R : Le bio était très populaire il y a quelques années. Mais quand les grandes chaînes comme Wal-Mart ont commencé à en vendre, l'image a changé. Ça devenait trop commercial aux yeux de certains. Ces gens sont donc passés à un mode d'alimentation plus authentique selon eux, le manger local. Et maintenant, on parle de manger local dans un rayon restreint, de 50 km.

Q : Est-ce une mauvaise chose ?

R : Je ne dis pas que manger local est mauvais. Seulement, il faut distinguer entre ce qui est bénéfique pour la société et ce qui sert seulement à nous valoriser égoïstement. D'un point de vue environnemental, le transport de nourriture par train peut être plus efficace que les nombreux petits transports en voiture du manger local. Récemment, le New York Times a écrit que la demande de viande locale excède les capacités de plusieurs abattoirs du nord-est des États-Unis. Ils doivent donc envoyer le bétail se faire abattre ailleurs, puis on leur envoie la viande dite locale. C'est ironique.

Q : Et le yoga carbure aussi à cette culture de l'authenticité ?

R : Je pense que oui. Lululemon (une boutique d'accessoires et de vêtements de yoga) vous vend un mode de vie, quelque chose de spirituel qui s'oppose au consumérisme. Ses vêtements de yoga peuvent coûter plus de 100 $. En Inde, pourtant, le yoga est un phénomène de masse. Les gens le pratiquent dans des vêtements amples et très simples. Ici, la pratique se transforme en compétition. Puisque le yoga se popularise, on cherche maintenant des formes de yoga plus authentiques, comme le «yoga chaud» (pratiqué dans une salle chauffée) et plusieurs autres variantes.

Q : Dans votre essai précédent, Révolte consommée, vous soutenez que les publicitaires ne créent pas ces besoins. C'est encore votre thèse ?
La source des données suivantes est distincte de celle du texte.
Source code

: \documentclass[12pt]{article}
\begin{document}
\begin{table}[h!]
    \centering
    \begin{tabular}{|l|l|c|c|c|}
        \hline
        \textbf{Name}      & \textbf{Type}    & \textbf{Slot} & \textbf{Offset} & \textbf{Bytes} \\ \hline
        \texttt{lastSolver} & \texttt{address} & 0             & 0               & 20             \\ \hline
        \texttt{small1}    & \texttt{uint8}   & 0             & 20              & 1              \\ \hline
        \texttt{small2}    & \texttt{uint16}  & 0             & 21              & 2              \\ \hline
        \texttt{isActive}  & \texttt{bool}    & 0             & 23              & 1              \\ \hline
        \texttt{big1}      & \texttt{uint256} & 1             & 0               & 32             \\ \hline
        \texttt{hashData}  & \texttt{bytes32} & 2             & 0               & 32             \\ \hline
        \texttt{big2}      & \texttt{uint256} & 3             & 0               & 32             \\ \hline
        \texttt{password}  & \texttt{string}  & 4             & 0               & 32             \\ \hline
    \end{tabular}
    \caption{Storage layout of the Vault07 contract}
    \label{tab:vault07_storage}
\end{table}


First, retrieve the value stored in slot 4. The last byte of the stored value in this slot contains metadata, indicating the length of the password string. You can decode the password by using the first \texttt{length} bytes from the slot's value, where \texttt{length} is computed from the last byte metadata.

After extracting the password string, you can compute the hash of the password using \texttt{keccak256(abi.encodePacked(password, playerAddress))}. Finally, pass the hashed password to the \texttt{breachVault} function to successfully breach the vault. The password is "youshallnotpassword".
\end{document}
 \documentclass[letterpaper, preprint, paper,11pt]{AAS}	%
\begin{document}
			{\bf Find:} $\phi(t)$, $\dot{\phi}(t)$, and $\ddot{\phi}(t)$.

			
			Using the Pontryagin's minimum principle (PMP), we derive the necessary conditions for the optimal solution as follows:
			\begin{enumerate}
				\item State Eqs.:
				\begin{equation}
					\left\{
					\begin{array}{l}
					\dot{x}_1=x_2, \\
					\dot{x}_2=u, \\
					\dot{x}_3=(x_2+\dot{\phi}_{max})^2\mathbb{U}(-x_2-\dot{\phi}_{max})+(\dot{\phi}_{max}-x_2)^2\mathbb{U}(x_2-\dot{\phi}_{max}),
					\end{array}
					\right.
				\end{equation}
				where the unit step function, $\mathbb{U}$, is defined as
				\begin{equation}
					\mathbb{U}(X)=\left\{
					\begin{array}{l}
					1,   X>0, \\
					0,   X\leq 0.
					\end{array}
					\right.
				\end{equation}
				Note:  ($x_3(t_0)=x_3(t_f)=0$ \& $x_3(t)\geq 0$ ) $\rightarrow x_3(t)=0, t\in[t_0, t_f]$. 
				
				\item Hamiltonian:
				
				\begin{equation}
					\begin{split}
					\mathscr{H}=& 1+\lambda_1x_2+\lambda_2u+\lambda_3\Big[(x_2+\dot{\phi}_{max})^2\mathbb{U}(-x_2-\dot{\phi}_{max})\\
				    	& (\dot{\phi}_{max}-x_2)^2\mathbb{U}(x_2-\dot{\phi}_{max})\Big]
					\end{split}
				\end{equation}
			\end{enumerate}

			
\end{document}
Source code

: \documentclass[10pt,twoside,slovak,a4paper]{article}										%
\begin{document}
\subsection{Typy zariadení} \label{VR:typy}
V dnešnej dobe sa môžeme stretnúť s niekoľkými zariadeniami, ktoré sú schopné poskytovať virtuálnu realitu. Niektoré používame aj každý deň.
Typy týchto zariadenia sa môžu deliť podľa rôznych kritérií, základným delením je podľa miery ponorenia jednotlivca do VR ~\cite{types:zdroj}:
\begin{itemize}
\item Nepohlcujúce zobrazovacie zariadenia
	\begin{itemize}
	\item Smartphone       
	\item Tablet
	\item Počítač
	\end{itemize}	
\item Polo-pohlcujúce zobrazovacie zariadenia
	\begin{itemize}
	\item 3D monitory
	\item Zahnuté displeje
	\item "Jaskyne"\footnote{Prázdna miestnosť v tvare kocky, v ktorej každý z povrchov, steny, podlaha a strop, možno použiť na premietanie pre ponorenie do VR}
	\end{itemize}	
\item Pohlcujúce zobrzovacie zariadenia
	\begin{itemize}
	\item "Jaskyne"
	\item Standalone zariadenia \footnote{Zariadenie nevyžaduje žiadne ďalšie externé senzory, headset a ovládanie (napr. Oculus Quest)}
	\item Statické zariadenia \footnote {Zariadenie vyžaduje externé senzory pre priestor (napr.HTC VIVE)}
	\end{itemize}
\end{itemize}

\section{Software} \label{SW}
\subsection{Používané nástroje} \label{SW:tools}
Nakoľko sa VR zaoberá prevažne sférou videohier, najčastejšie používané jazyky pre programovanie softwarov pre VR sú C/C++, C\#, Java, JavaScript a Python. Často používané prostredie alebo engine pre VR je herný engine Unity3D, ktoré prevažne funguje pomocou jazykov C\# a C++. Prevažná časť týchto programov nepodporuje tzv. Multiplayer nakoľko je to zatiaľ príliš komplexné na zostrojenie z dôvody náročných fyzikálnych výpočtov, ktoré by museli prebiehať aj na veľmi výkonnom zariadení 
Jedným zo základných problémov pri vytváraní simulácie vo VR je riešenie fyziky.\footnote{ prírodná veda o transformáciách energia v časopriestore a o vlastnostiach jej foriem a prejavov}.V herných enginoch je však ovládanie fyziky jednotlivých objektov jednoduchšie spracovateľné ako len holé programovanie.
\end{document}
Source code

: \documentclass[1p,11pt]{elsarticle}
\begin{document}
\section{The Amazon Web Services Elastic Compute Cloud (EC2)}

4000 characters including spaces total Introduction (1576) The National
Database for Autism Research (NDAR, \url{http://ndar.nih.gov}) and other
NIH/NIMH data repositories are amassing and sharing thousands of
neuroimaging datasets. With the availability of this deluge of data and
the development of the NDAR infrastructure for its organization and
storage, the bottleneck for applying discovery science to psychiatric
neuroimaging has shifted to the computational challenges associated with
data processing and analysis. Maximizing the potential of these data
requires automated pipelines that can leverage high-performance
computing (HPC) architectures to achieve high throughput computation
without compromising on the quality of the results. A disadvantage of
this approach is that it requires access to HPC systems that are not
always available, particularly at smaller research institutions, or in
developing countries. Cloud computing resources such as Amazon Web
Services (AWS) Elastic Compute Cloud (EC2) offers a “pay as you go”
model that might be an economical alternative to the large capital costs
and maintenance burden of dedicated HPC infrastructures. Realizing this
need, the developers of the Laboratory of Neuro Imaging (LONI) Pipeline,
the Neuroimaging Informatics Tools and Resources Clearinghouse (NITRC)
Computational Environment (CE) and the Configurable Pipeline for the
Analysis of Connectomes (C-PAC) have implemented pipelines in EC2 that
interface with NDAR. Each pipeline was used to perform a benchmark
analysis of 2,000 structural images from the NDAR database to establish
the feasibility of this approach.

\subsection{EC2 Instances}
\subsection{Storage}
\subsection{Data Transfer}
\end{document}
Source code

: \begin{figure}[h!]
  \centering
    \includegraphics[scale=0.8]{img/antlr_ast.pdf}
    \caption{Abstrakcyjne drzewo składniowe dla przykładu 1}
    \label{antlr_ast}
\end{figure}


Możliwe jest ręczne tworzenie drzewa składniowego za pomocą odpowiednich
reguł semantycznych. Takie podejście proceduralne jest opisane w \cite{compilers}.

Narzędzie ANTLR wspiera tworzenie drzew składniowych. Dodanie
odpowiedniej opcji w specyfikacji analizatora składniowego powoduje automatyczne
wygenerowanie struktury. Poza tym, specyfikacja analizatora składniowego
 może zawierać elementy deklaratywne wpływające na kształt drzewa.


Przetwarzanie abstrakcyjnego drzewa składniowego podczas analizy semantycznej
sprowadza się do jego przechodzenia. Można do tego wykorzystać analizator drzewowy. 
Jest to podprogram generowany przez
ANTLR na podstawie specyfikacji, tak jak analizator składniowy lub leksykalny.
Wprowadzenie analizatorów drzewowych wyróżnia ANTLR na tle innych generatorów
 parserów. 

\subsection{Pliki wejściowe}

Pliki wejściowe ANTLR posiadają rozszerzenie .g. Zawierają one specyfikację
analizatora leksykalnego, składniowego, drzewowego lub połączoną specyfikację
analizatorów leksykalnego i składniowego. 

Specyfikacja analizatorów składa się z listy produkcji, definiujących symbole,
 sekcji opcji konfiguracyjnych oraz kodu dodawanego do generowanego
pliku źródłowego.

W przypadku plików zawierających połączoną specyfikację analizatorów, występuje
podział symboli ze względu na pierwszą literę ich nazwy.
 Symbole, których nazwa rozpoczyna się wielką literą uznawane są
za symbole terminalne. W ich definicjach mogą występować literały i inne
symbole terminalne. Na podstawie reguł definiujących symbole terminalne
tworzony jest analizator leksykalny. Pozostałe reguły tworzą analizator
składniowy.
R : Oui. Des livres comme No Logo, de Naomi Klein, prétendent que la publicité crée des besoins, qu'elle nous lobotomise presque. Ce n'est pas plausible. Sinon, ce serait trop simple pour les publicitaires ! Ils fonctionnent différemment. Ils sont un peu comme des marchands d'armes : ils vendent à tous les clans, qui les utilisent ensuite comme ils veulent dans leur guerre d'image et de positionnement pour se montrer plus authentiques.

Q : La culture de l'authenticité aurait aussi modifié nos jugements esthétiques ?

R : Si la seule source de valeur est le soi authentique, la conception de l'art change. On ne s'intéresse pas seulement à l'oeuvre, mais aussi à l'artiste. Son histoire et son vécu nous obsèdent, tellement que la vie remplace presque l'art. L'histoire de Susan Boyle est un bon exemple. Il y en a plusieurs autres, comme John Spencer (rocker et bluesman), qu'on traitait d'imposteur parce qu'il venait d'une bonne famille. C'était là son crime.